## [The problem]
Output exactly, please, the lines of the records below from the one containing "在vue-router中，通" through the final line.

------------

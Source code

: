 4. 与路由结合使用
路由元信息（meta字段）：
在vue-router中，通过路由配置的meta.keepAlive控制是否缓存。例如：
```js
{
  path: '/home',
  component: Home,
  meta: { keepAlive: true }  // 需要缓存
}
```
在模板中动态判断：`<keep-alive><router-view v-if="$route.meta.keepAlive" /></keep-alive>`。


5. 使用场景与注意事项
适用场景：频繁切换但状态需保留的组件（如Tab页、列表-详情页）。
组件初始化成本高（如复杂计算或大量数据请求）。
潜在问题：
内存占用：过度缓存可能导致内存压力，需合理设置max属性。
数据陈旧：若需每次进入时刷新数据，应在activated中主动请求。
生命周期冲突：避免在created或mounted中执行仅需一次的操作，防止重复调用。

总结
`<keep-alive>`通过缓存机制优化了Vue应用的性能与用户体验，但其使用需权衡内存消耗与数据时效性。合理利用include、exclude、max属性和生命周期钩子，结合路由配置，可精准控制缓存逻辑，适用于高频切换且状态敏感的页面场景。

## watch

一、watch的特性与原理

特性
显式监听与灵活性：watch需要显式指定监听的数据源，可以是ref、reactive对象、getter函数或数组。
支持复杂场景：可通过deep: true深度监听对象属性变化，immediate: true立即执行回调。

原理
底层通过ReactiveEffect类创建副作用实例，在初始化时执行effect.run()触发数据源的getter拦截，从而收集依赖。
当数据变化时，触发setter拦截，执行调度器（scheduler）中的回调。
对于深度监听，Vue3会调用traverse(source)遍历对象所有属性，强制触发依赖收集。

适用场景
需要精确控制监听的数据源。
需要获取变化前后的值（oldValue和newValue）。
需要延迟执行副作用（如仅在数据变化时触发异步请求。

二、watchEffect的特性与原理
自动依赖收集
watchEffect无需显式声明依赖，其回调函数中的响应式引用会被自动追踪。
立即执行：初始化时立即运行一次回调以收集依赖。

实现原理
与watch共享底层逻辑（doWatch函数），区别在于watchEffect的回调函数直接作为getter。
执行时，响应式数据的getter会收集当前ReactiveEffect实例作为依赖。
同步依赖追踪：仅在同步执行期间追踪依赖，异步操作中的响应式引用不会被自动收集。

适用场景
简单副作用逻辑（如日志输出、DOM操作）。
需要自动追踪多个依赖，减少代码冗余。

------------

## [Exercise solution]
在vue-router中，通过路由配置的meta.keepAlive控制是否缓存。例如：
```js
{
  path: '/home',
  component: Home,
  meta: { keepAlive: true }  // 需要缓存
}
```
在模板中动态判断：`<keep-alive><router-view v-if="$route.meta.keepAlive" /></keep-alive>`。


5. 使用场景与注意事项
适用场景：频繁切换但状态需保留的组件（如Tab页、列表-详情页）。
组件初始化成本高（如复杂计算或大量数据请求）。
潜在问题：
内存占用：过度缓存可能导致内存压力，需合理设置max属性。
数据陈旧：若需每次进入时刷新数据，应在activated中主动请求。
生命周期冲突：避免在created或mounted中执行仅需一次的操作，防止重复调用。

总结
`<keep-alive>`通过缓存机制优化了Vue应用的性能与用户体验，但其使用需权衡内存消耗与数据时效性。合理利用include、exclude、max属性和生命周期钩子，结合路由配置，可精准控制缓存逻辑，适用于高频切换且状态敏感的页面场景。

## watch

一、watch的特性与原理

特性
显式监听与灵活性：watch需要显式指定监听的数据源，可以是ref、reactive对象、getter函数或数组。
支持复杂场景：可通过deep: true深度监听对象属性变化，immediate: true立即执行回调。

原理
底层通过ReactiveEffect类创建副作用实例，在初始化时执行effect.run()触发数据源的getter拦截，从而收集依赖。
当数据变化时，触发setter拦截，执行调度器（scheduler）中的回调。
对于深度监听，Vue3会调用traverse(source)遍历对象所有属性，强制触发依赖收集。

适用场景
需要精确控制监听的数据源。
需要获取变化前后的值（oldValue和newValue）。
需要延迟执行副作用（如仅在数据变化时触发异步请求。

二、watchEffect的特性与原理
自动依赖收集
watchEffect无需显式声明依赖，其回调函数中的响应式引用会被自动追踪。
立即执行：初始化时立即运行一次回调以收集依赖。

实现原理
与watch共享底层逻辑（doWatch函数），区别在于watchEffect的回调函数直接作为getter。
执行时，响应式数据的getter会收集当前ReactiveEffect实例作为依赖。
同步依赖追踪：仅在同步执行期间追踪依赖，异步操作中的响应式引用不会被自动收集。

适用场景
简单副作用逻辑（如日志输出、DOM操作）。
需要自动追踪多个依赖，减少代码冗余。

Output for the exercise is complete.